El artista igualmente instó al público que le cantó, le bailó, le perreó y le alumbró con brillantes pulseras a probar dos reglas que han sido determinantes en su vida: “No juzgar, no subestimar”.

“No sabes las razones por las que una persona hace algo o está en un lugar, tú nos sabes las circunstancias de vida, pero mucho menos no sabes dónde va a estar mañana, en lo que se pueda convertir. Mejor preocúpate por esa persona, pregúntale cuáles son sus metas, cuáles son sus sueños”, manifestó en medio de su propio sueño.
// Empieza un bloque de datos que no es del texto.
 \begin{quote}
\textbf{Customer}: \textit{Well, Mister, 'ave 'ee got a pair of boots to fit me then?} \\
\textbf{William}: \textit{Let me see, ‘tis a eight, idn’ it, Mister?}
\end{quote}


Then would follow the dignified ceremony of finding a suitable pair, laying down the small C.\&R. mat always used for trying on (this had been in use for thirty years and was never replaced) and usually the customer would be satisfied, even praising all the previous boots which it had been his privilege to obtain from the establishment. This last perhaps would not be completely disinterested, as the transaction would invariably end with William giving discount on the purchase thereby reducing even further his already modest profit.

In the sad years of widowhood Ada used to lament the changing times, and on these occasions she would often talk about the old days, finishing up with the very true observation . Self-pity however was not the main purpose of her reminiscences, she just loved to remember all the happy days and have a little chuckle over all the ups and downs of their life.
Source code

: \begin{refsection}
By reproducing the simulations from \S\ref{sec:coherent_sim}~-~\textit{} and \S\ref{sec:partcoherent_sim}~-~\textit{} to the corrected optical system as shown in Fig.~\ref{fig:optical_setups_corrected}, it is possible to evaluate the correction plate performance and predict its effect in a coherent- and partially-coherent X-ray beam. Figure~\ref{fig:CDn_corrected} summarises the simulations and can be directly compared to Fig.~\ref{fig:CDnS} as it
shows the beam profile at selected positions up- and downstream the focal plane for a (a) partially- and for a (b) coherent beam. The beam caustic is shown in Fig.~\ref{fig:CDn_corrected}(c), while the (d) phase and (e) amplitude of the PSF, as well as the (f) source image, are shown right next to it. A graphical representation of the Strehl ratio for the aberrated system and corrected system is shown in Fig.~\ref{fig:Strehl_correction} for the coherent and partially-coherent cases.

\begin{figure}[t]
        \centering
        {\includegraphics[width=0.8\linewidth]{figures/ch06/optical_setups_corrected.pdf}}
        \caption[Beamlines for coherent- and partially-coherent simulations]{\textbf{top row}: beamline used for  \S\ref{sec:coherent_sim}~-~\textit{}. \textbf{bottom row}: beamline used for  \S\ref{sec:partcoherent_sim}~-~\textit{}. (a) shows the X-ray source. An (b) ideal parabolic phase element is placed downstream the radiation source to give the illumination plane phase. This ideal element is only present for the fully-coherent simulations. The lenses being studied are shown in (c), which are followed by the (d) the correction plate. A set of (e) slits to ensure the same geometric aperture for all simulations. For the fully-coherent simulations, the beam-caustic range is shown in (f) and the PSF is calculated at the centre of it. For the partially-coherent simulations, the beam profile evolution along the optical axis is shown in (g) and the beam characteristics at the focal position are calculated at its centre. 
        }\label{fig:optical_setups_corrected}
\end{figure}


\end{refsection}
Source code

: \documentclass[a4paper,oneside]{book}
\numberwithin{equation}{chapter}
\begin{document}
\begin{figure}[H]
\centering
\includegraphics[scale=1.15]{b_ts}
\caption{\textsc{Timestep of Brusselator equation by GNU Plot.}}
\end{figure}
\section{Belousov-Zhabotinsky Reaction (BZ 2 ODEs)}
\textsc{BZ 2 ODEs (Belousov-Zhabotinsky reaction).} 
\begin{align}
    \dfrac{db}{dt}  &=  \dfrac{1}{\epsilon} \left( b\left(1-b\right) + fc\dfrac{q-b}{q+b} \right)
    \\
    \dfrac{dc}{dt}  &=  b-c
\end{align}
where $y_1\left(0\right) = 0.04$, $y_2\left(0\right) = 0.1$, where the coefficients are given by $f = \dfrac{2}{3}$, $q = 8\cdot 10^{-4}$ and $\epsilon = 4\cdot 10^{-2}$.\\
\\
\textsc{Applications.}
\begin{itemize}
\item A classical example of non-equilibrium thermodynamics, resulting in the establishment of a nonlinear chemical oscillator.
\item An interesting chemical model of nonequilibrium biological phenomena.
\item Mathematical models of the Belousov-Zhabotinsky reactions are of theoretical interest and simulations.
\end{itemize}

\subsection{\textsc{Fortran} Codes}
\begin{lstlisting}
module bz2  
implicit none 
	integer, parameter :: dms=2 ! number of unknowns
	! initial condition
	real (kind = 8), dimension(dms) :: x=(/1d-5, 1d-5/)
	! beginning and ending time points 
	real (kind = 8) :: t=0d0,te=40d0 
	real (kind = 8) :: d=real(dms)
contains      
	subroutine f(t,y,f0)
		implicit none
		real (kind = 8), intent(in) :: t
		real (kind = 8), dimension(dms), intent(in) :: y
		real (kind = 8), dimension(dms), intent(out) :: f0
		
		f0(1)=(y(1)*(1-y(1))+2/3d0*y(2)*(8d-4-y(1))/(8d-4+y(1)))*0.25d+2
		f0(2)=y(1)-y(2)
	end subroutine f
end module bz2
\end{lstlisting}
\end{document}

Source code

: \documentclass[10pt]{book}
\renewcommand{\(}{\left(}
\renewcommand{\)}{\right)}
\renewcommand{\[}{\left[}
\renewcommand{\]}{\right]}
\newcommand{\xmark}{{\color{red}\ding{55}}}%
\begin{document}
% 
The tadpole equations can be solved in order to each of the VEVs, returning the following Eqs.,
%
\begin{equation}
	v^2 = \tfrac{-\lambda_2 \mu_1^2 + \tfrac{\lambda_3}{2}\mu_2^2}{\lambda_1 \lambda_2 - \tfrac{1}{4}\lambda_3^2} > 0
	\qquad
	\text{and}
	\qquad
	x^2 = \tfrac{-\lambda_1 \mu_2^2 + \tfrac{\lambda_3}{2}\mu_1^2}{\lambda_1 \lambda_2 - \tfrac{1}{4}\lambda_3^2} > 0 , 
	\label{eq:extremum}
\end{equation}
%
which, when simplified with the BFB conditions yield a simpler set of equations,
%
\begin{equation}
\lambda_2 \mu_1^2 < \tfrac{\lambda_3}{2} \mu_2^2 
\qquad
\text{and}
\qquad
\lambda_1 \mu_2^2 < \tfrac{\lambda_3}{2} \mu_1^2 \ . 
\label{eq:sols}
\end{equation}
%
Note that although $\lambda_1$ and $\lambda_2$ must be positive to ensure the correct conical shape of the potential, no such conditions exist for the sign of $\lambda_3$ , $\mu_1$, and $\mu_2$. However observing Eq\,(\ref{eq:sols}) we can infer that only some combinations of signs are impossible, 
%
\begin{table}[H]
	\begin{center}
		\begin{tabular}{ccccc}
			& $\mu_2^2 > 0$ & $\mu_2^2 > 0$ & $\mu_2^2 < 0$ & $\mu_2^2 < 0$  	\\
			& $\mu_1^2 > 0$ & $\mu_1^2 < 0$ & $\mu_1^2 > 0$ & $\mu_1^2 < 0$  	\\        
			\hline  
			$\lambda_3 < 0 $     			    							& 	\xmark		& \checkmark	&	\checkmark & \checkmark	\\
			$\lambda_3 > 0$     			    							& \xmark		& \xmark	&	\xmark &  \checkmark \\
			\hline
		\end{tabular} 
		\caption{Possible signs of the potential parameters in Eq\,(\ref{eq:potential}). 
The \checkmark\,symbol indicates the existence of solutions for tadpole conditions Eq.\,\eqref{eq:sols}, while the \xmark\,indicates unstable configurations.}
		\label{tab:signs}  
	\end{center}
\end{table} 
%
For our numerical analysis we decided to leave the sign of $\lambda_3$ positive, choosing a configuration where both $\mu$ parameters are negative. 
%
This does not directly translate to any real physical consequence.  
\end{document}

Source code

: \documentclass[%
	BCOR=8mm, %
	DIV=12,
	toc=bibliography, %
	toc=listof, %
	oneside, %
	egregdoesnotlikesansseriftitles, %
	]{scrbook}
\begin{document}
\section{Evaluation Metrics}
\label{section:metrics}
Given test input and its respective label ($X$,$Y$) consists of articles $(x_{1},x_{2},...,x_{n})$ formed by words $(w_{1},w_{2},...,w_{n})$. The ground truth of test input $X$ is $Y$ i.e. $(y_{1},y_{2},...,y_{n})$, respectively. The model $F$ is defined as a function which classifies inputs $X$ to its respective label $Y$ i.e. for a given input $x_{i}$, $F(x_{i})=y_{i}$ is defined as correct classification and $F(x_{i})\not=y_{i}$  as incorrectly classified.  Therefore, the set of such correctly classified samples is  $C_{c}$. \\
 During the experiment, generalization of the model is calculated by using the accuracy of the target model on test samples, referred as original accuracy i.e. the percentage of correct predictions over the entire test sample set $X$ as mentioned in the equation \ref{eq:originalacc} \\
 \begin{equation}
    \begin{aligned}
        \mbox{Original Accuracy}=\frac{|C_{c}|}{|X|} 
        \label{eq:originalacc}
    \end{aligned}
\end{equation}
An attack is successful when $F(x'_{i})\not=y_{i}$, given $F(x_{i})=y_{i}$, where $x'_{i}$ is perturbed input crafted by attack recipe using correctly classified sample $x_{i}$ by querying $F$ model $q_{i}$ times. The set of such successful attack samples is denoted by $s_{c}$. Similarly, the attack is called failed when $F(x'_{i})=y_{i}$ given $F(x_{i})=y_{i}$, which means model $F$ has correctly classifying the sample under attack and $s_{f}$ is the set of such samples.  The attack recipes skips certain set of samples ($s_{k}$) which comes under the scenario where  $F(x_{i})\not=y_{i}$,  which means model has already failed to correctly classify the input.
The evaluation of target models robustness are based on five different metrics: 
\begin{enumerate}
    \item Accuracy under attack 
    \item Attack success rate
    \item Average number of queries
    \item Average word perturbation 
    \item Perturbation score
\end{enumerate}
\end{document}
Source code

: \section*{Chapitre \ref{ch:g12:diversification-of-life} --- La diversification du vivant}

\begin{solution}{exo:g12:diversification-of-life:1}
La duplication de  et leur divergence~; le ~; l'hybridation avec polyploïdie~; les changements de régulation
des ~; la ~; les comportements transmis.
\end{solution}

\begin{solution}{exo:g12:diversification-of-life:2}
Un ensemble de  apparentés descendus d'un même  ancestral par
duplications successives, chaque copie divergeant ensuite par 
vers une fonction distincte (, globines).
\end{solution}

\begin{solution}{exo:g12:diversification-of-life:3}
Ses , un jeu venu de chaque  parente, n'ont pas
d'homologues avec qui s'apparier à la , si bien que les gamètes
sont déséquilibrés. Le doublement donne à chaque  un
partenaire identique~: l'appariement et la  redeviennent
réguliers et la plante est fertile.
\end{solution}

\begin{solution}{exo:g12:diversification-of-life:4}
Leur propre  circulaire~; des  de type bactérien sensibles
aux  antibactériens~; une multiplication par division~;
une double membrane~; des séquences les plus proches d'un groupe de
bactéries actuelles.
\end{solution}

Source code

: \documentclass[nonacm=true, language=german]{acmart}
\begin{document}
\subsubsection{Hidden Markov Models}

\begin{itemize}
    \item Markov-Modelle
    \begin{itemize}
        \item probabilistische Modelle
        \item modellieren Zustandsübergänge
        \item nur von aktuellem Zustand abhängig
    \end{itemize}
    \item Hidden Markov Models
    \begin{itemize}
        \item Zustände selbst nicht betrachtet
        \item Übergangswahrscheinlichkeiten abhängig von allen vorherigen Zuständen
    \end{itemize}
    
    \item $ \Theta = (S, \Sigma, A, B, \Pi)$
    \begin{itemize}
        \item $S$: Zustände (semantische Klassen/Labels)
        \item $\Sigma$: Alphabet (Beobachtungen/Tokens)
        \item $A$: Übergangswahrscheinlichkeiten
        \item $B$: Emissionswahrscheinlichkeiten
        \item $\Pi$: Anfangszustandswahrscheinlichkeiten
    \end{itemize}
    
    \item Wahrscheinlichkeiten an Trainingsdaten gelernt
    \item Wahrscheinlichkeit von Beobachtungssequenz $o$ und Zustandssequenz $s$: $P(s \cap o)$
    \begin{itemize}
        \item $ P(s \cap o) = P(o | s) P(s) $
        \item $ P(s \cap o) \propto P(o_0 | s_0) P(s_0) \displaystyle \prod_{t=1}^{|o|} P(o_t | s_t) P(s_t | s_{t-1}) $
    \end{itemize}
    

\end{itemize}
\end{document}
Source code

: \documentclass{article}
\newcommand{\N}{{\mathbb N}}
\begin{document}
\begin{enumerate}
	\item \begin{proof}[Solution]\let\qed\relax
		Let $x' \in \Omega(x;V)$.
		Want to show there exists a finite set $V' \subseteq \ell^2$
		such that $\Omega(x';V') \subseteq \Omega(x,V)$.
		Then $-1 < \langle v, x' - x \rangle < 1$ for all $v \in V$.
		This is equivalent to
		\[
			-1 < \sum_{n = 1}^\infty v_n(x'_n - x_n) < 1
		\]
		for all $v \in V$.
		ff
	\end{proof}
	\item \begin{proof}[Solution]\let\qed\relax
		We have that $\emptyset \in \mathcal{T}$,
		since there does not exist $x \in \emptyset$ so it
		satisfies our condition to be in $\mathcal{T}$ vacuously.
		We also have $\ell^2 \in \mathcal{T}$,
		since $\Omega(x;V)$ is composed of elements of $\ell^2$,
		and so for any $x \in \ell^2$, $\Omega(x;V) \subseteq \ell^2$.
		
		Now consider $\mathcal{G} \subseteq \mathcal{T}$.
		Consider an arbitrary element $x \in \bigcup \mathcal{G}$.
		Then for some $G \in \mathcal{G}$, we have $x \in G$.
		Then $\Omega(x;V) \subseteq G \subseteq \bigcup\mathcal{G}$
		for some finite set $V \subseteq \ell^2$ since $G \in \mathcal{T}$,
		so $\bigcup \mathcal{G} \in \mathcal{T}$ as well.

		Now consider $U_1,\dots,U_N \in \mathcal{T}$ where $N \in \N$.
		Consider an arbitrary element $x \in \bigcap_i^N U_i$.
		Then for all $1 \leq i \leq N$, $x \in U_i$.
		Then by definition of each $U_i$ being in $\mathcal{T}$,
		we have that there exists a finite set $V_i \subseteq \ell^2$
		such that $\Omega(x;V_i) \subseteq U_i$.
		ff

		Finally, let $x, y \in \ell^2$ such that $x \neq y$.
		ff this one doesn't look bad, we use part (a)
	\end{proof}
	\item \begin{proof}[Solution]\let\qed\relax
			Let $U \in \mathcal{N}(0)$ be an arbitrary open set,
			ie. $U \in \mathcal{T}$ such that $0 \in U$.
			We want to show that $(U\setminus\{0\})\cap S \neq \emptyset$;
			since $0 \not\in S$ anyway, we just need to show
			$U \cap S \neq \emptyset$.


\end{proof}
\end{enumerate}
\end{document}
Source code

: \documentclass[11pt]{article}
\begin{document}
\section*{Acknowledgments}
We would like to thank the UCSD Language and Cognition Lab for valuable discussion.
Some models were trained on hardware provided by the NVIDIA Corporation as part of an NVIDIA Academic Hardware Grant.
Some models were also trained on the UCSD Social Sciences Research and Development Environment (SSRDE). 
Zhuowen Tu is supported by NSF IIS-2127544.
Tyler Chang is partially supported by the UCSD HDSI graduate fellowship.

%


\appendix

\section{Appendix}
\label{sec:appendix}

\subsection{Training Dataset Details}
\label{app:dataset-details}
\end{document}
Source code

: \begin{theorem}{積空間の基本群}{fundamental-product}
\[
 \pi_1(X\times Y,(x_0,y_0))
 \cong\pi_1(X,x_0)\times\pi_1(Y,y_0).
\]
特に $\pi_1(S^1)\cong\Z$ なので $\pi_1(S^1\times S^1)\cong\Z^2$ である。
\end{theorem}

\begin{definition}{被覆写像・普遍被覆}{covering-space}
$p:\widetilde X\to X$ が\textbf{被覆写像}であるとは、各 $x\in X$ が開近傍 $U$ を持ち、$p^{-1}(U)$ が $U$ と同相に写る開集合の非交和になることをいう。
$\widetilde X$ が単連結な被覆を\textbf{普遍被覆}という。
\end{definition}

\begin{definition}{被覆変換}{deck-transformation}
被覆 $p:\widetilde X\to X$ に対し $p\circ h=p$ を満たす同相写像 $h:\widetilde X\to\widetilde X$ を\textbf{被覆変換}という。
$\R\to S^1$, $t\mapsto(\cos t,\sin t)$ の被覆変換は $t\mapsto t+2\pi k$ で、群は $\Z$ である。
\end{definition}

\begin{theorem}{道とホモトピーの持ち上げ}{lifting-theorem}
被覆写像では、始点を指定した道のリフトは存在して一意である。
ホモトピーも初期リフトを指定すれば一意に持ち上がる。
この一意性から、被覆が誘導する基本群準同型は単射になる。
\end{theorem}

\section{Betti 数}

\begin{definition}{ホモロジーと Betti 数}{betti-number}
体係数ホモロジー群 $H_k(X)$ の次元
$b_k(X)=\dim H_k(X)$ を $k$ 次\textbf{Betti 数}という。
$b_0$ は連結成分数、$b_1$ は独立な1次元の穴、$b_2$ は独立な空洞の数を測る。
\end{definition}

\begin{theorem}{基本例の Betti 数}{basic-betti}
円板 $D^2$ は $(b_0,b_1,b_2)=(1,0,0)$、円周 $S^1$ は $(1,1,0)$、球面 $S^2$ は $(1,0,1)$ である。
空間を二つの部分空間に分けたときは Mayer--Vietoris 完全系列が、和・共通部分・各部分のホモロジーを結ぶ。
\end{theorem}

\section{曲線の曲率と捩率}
A los padres y madres los exhortó a dedicarle tiempo a los hijos, especialmente en la etapa de la niñez.

Faltando 20 minutos para la medianoche y antes de interpretar el éxito “Te boté” se excusó con sus “creyentes” porque la voz le estaba “fallando un poquito”. Pidió entonces que lo ayudaran con lo que restaba de repertorio, 15 canciones en total. Hizo la misma petición antes de comenzar uno de sus clásicos, “Desde el corazón”, y más tarde, acompañado de J Balvin para “Reguetón” no ocultó que estaba cansado.

Los nuevos invitados de esta noche fueron los traperos Gígolo y La Exce (Sexto sentido), la rapera Cazzu (Loca Remix, Toda), y los reguetoneros Farruko (Kripy Kush) y Jowell & Randy (Guayateo, Medley, Hola Bebe). De las primeras dos noches repitieron El Alfa, J Balvin, Ñejo, Mike Woodz y PJ Sinsuela.

Bad Bunny consiguió innovar la conceptualización de un concierto, logrando levantar la expectación desde la promoción, con contenido original, y coronándose sobre el escenario con una propuesta audiovisual -valorada en $2 millones- que lo complementó perfectamente en sonido, luces, pantallas digitales e imágenes. Estuvo bien, conejo.